Functional modulation of expanded CD8+ synovial fluid T cells by NK cell receptor expression in HLA-B27-associated reactive arthritis.

The aim of this study was to determine whether NK cell receptor (NKR) expression could modulate cytotoxicity of oligoclonal CD8+ T cells present in the synovial fluid (SF) of HLA-B27-reactive arthritis (ReA) patients, especially in a TCRBV1 population shared among different patients and cytotoxic toward HLA-B27. A CD8+ T cell line, two TCRBV1 lines and clones were isolated from the SF of an HLA-B27+ ReA patient, and tested with mAb specific for Ig-like (KIR2DL1, KIR2DL2, KIR3DL1 and ILT2) and CD94 C-type lectin NKR. Transcripts for NKG2 subunits (NKG2A-2E) associated with CD94 were also evaluated.

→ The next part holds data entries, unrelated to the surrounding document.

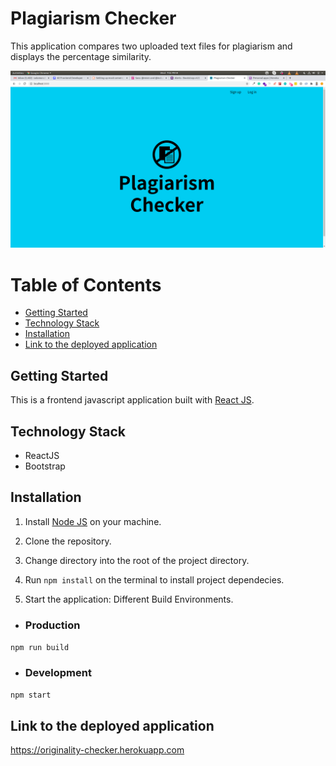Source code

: # Plagiarism Checker

This application compares two uploaded text files for plagiarism and displays the percentage similarity.

<img width="1440" alt="Star wars Homepage" src="./screenshots/homepage.png">

# Table of Contents

- [Getting Started](#Getting-Started "Goto Getting-Started")
- [Technology Stack](#Technology-Stack "Goto Technology-Stack")
- [Installation](#Installation "Goto Installation")
- [Link to the deployed application](#Link-to-the-deployed-application "Link to the deployed application")

## Getting Started

This is a frontend javascript application built with [React JS](https://reactjs.org/).

## Technology Stack

- ReactJS
- Bootstrap

## Installation

1. Install [Node JS](https://nodejs.org) on your machine.

2. Clone the repository.

3. Change directory into the root of the project directory.

4. Run `npm install` on the terminal to install project dependecies.

5. Start the application: Different Build Environments.

- ### Production

`npm run build`

- ### Development

`npm start`

## Link to the deployed application

https://originality-checker.herokuapp.com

Function was tested in a 51Cr-release cytotoxic assay. We found stable but distinct levels of CD94/NKG2 complexes at the surface of T cell lines and clones. Different NKG2 members could be associated with CD94, either inhibitory (NKG2A/B) or activating (NKG2C). The inhibitory ILT2 receptor could also be differently expressed, but other Ig-like NKR were negative. Functionally, one TCRBV1 line and clones with a high CD94/NKG2A expression did not lyse B27+ targets. Another TCRBV1 line with the same TCRBV1 rearrangement had a low expression of CD94/NKG2A, but expressed NKG2C transcripts and was cytotoxic toward HLA-B27. HLA-B27 is a ligand for ILT2 and we observed an inhibitory effect of ILT2 engagement on B*2705 targets in blockade experiments. Altogether, these data indicate a high degree of heterogeneity in the expression of NKR by intrasynovial CD8+ T cells which could modulate their cytotoxicity and play a role in the control of this HLA class I-associated autoimmune disease.